» TASK REQUIREMENTS
Which lines of the data contain the string "supported"? Show each of them.

» DATA LISTING
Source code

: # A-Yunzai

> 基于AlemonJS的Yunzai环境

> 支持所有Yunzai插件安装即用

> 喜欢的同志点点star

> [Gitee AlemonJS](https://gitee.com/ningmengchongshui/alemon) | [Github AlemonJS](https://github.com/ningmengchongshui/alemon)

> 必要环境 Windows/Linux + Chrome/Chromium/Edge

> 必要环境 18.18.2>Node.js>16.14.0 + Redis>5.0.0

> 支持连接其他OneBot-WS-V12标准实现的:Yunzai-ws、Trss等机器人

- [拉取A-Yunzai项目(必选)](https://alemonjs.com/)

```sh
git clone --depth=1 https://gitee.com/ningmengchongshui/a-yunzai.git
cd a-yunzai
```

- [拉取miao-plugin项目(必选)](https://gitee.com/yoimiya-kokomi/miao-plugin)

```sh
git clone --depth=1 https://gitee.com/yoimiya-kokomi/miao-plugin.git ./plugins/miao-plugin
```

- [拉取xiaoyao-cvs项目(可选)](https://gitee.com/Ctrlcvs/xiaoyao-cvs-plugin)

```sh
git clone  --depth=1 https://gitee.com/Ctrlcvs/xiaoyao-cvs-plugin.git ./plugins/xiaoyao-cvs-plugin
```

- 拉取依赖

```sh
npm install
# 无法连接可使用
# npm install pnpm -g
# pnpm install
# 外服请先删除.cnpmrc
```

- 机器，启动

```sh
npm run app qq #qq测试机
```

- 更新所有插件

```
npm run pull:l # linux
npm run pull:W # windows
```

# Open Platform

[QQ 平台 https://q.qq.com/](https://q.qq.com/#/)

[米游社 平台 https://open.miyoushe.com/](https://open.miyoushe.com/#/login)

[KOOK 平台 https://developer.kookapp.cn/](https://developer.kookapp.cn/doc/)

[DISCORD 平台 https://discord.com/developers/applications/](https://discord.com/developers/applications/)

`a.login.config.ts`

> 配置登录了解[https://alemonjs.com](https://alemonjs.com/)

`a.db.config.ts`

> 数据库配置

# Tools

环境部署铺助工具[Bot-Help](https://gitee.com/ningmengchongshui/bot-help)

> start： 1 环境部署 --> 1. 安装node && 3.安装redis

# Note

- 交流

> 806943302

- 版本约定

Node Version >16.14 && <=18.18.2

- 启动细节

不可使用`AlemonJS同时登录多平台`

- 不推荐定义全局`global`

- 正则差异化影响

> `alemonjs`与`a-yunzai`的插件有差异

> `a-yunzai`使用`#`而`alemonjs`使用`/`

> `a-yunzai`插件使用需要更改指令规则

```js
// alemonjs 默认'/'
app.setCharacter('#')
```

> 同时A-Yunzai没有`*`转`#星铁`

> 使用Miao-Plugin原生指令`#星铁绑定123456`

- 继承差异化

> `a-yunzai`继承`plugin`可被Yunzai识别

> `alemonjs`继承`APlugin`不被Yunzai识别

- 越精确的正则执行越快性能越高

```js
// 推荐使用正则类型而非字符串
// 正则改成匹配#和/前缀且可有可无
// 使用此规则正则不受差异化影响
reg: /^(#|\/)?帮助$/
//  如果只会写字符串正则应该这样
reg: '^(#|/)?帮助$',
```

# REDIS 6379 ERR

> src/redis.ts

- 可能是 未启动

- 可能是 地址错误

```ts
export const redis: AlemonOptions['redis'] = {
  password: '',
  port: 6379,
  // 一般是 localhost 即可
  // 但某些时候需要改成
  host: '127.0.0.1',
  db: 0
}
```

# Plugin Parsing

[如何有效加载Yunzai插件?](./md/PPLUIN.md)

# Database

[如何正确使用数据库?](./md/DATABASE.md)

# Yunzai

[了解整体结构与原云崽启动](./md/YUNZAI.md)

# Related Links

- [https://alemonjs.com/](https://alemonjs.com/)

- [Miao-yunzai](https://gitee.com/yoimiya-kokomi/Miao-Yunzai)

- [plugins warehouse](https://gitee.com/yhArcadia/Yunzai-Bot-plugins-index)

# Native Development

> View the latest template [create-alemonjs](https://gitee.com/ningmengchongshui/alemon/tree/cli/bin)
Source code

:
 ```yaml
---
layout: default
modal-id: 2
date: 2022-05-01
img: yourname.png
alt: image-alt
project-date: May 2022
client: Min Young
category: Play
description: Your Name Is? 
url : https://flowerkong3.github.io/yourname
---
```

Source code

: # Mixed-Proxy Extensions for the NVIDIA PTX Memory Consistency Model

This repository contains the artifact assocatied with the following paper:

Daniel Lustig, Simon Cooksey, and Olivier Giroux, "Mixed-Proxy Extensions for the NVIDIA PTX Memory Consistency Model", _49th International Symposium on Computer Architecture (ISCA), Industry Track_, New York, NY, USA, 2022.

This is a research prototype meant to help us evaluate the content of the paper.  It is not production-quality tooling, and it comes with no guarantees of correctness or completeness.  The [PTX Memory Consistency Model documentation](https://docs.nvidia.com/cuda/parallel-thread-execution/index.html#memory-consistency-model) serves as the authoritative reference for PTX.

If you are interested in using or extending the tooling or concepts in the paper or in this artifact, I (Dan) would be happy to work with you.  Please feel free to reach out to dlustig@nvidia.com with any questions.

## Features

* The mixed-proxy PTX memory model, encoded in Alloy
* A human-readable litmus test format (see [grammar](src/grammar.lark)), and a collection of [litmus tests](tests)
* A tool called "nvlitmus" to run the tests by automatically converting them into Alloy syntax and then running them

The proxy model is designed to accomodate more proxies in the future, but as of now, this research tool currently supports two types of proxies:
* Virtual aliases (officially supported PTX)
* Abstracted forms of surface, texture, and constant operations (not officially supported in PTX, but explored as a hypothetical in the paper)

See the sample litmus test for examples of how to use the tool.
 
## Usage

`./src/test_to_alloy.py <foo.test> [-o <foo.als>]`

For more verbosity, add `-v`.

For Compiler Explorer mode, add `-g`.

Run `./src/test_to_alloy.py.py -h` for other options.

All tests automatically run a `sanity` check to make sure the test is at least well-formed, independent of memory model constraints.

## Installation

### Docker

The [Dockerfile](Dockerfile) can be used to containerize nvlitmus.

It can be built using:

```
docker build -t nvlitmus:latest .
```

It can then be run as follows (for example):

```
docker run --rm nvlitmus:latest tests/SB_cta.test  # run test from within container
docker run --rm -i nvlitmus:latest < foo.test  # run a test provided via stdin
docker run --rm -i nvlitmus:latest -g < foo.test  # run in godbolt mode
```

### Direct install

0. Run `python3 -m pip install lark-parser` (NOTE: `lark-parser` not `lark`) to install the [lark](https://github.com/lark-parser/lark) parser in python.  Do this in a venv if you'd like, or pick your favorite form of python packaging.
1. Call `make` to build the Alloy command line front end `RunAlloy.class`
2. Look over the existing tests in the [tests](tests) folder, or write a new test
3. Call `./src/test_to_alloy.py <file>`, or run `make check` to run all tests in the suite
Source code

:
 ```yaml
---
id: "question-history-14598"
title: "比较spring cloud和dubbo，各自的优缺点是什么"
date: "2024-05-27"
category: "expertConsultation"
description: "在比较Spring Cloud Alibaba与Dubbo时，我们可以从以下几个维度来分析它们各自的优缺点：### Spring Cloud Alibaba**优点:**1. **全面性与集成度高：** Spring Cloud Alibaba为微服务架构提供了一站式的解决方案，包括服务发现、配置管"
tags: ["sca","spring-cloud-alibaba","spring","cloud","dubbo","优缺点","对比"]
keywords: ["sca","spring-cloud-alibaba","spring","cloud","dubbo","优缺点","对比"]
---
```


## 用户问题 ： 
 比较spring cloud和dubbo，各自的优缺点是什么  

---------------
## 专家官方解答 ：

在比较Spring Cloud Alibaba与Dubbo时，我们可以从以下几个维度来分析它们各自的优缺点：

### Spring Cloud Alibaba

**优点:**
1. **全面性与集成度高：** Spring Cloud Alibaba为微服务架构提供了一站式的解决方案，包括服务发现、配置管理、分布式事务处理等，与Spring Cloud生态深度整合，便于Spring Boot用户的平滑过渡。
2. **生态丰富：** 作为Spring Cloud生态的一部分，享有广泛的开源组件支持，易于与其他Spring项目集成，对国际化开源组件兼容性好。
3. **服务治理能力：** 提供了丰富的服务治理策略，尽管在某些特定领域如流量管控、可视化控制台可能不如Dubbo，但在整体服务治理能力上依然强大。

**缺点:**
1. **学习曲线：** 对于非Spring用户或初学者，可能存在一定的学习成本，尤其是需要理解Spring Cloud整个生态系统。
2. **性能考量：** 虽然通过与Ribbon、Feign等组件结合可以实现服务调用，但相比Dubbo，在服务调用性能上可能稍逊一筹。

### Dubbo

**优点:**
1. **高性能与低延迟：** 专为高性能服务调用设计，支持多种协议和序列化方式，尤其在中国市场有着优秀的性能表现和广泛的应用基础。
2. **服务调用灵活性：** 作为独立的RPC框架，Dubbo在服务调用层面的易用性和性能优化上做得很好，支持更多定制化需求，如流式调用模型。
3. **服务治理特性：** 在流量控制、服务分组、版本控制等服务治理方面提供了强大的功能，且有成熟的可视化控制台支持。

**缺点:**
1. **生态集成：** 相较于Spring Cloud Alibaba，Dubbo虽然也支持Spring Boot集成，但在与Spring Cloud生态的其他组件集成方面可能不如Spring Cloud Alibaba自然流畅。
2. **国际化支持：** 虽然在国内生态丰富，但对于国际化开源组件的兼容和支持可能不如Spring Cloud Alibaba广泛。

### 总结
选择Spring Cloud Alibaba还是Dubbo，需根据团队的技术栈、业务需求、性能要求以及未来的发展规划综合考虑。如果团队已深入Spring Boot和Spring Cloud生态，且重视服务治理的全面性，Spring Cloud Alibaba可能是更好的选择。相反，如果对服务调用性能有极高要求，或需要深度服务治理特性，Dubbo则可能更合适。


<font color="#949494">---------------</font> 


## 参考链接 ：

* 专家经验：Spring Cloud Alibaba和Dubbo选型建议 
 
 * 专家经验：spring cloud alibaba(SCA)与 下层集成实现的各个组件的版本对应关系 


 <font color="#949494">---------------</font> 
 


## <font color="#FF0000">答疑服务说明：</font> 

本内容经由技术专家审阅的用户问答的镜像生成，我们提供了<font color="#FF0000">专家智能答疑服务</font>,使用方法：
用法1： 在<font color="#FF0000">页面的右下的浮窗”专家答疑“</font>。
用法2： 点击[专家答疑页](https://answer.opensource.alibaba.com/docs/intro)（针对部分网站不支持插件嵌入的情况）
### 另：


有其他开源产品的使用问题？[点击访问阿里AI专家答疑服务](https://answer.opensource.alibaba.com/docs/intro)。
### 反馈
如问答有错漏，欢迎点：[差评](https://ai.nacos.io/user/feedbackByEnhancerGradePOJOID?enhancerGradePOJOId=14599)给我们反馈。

» TASK SOLUTION
* Virtual aliases (officially supported PTX)
* Abstracted forms of surface, texture, and constant operations (not officially supported in PTX, but explored as a hypothetical in the paper)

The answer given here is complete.